• PROMPT
Pictures are to be left out. Return exactly the lines below from the one with "added with minimal changes." up to and including the one with "112 of file file.c.".

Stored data
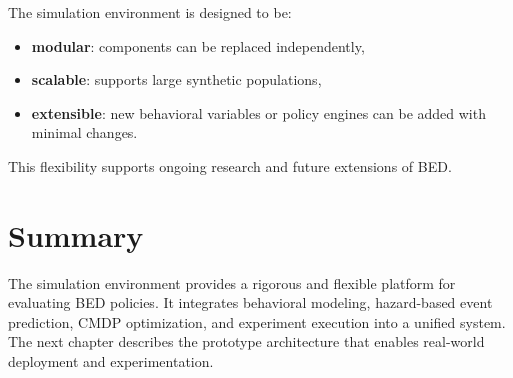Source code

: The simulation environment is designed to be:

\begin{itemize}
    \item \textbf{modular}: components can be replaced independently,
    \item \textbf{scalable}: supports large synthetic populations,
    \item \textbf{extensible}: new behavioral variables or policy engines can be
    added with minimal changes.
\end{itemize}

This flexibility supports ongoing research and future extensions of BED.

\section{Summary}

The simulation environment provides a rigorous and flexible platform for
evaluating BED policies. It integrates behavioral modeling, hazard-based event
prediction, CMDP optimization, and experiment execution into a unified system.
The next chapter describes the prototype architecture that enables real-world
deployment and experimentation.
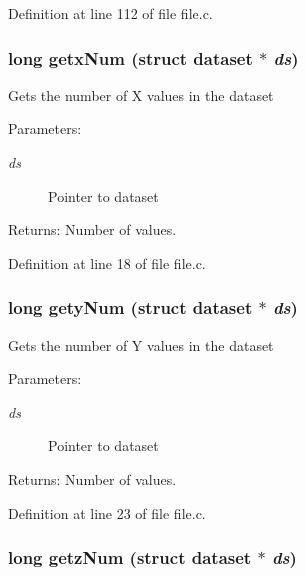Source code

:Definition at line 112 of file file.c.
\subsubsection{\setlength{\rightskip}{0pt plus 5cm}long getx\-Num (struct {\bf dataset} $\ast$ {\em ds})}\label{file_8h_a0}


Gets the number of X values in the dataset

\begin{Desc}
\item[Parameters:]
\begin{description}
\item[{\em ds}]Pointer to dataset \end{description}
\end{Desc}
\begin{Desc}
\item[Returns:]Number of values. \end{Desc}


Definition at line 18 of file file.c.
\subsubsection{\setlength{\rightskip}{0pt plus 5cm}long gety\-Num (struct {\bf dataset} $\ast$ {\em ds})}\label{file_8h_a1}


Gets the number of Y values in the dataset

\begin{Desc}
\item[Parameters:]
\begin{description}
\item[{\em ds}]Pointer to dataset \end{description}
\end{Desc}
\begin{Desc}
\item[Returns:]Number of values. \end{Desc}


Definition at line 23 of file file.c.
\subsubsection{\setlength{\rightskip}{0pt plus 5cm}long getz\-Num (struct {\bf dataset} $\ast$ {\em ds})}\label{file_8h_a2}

--

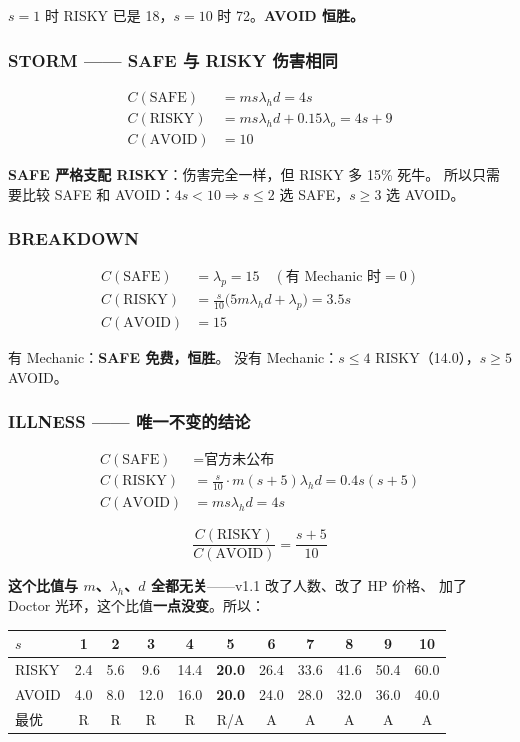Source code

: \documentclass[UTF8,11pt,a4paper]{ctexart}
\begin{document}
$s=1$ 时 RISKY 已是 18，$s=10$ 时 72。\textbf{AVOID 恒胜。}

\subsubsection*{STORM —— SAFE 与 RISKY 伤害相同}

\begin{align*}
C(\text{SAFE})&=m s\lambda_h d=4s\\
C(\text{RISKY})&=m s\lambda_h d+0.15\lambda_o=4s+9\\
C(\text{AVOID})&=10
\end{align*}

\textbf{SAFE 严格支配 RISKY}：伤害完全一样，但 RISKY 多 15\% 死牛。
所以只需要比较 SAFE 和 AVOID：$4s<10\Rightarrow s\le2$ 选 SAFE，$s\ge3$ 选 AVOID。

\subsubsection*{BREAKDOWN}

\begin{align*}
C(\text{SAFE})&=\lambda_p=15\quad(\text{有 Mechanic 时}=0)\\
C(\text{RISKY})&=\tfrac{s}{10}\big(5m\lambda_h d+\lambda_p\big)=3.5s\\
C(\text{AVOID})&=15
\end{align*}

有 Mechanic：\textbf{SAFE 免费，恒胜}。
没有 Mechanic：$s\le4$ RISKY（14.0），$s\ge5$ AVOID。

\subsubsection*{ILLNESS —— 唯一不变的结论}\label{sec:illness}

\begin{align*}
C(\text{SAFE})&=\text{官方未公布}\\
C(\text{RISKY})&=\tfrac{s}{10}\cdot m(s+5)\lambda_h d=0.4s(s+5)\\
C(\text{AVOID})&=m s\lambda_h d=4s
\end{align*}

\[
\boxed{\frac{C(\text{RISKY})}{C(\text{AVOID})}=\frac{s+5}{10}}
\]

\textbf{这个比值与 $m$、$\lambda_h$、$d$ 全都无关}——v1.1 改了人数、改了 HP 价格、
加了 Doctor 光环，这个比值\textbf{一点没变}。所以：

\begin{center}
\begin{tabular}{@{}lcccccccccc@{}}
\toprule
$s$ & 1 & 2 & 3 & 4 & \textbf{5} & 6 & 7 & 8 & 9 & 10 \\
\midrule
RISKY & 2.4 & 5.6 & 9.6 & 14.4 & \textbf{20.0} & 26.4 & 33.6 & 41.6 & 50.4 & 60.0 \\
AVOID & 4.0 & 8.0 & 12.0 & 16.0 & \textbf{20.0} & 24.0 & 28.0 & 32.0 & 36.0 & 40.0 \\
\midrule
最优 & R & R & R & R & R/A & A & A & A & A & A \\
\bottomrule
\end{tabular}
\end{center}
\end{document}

• RESPONSE AREA
    added with minimal changes.
\end{itemize}

This flexibility supports ongoing research and future extensions of BED.

\section{Summary}

The simulation environment provides a rigorous and flexible platform for
evaluating BED policies. It integrates behavioral modeling, hazard-based event
prediction, CMDP optimization, and experiment execution into a unified system.
The next chapter describes the prototype architecture that enables real-world
deployment and experimentation.
Source code

:Definition at line 112 of file file.c.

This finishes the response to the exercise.